Record extracts =

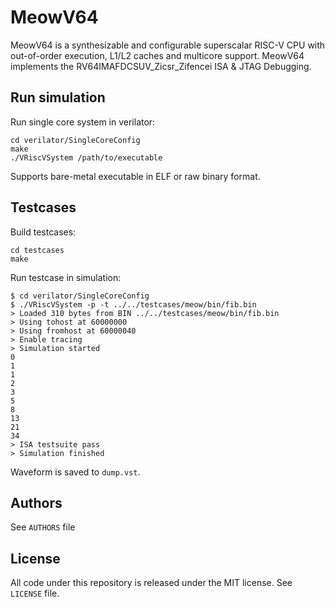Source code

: MeowV64
=======================

MeowV64 is a synthesizable and configurable superscalar RISC-V CPU with out-of-order execution, L1/L2 caches and multicore support. MeowV64 implements the RV64IMAFDCSUV_Zicsr_Zifencei ISA & JTAG Debugging.

## Run simulation

Run single core system in verilator:

```shell
cd verilator/SingleCoreConfig
make
./VRiscVSystem /path/to/executable
```

Supports bare-metal executable in ELF or raw binary format.

## Testcases

Build testcases:

```shell
cd testcases
make
```

Run testcase in simulation:

```shell
$ cd verilator/SingleCoreConfig
$ ./VRiscVSystem -p -t ../../testcases/meow/bin/fib.bin
> Loaded 310 bytes from BIN ../../testcases/meow/bin/fib.bin
> Using tohost at 60000000
> Using fromhost at 60000040
> Enable tracing
> Simulation started
0
1
1
2
3
5
8
13
21
34
> ISA testsuite pass
> Simulation finished
```

Waveform is saved to `dump.vst`.

## Authors

See `AUTHORS` file

## License

All code under this repository is released under the MIT license. See `LICENSE` file.
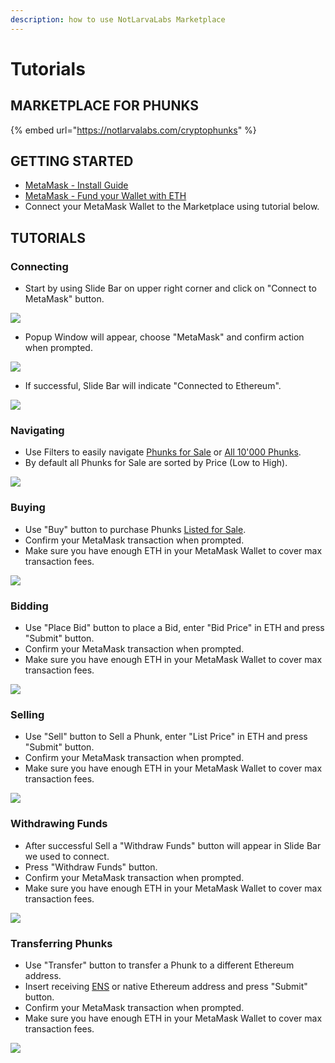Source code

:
 ```yaml
---
description: how to use NotLarvaLabs Marketplace
---
```


# Tutorials

## MARKETPLACE FOR PHUNKS

{% embed url="https://notlarvalabs.com/cryptophunks" %}

## GETTING STARTED

* [MetaMask - Install Guide](https://cryptobriefing.com/metamask-beginner-guide/)
* [MetaMask - Fund your Wallet with ETH](https://metamask.zendesk.com/hc/en-us/articles/360058239311-Directly-buying-tokens-with-on-ramps-in-MetaMask)
* Connect your MetaMask Wallet to the Marketplace using tutorial below.

## TUTORIALS

### Connecting

* Start by using Slide Bar on upper right corner and click on "Connect to MetaMask" button.&#x20;

![](<../.gitbook/assets/Screen Shot 2022-03-16 at 12.29.32.png>)

* Popup Window will appear, choose "MetaMask" and confirm action when prompted.

![](<../.gitbook/assets/Screen Shot 2022-03-16 at 12.31.18.png>)

* If successful, Slide Bar will indicate "Connected to Ethereum".

![](<../.gitbook/assets/Screen Shot 2022-03-16 at 12.33.47.png>)

### Navigating

* Use Filters to easily navigate [Phunks for Sale](https://notlarvalabs.com/cryptophunks/forsale) or [All 10'000 Phunks](https://notlarvalabs.com/cryptophunks/allphunks).&#x20;
* By default all Phunks for Sale are sorted by Price (Low to High).

![](<../.gitbook/assets/Bildschirmfoto 2022-03-10 um 16.40.16.png>)

### Buying

* Use "Buy" button to purchase Phunks [Listed for Sale](https://notlarvalabs.com/cryptophunks/forsale).
* Confirm your MetaMask transaction when prompted.
* Make sure you have enough ETH in your MetaMask Wallet to cover max transaction fees.

![](<../.gitbook/assets/Screen Shot 2022-03-16 at 13.46.35.png>)

### Bidding

* Use "Place Bid" button to place a Bid, enter "Bid Price" in ETH and press "Submit" button.&#x20;
* Confirm your MetaMask transaction when prompted.&#x20;
* Make sure you have enough ETH in your MetaMask Wallet to cover max transaction fees.

![](<../.gitbook/assets/Screen Shot 2022-03-16 at 13.55.16.png>)

### Selling

* Use "Sell" button to Sell a Phunk, enter "List Price" in ETH and press "Submit" button.
* Confirm your MetaMask transaction when prompted.&#x20;
* Make sure you have enough ETH in your MetaMask Wallet to cover max transaction fees.

![](<../.gitbook/assets/Screen Shot 2022-03-16 at 14.10.40.png>)

### Withdrawing Funds

* After successful Sell a "Withdraw Funds" button will appear in Slide Bar we used to connect.&#x20;
* Press "Withdraw Funds" button.&#x20;
* Confirm your MetaMask transaction when prompted.
* Make sure you have enough ETH in your MetaMask Wallet to cover max transaction fees.

![](<../.gitbook/assets/Screen Shot 2022-03-15 at 12.09.07.png>)

### Transferring Phunks

* Use "Transfer" button to transfer a Phunk to a different Ethereum address.
* Insert receiving [ENS](https://ens.domains) or native Ethereum address and press "Submit" button.
* Confirm your MetaMask transaction when prompted.&#x20;
* Make sure you have enough ETH in your MetaMask Wallet to cover max transaction fees.

![](<../.gitbook/assets/Screen Shot 2022-03-16 at 14.12.52.png>)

Task description = Please return a copy of each line in the entries that has the string "Funds".

Reply to the exercise =
### Withdrawing Funds
* After successful Sell a "Withdraw Funds" button will appear in Slide Bar we used to connect.&#x20;
* Press "Withdraw Funds" button.&#x20;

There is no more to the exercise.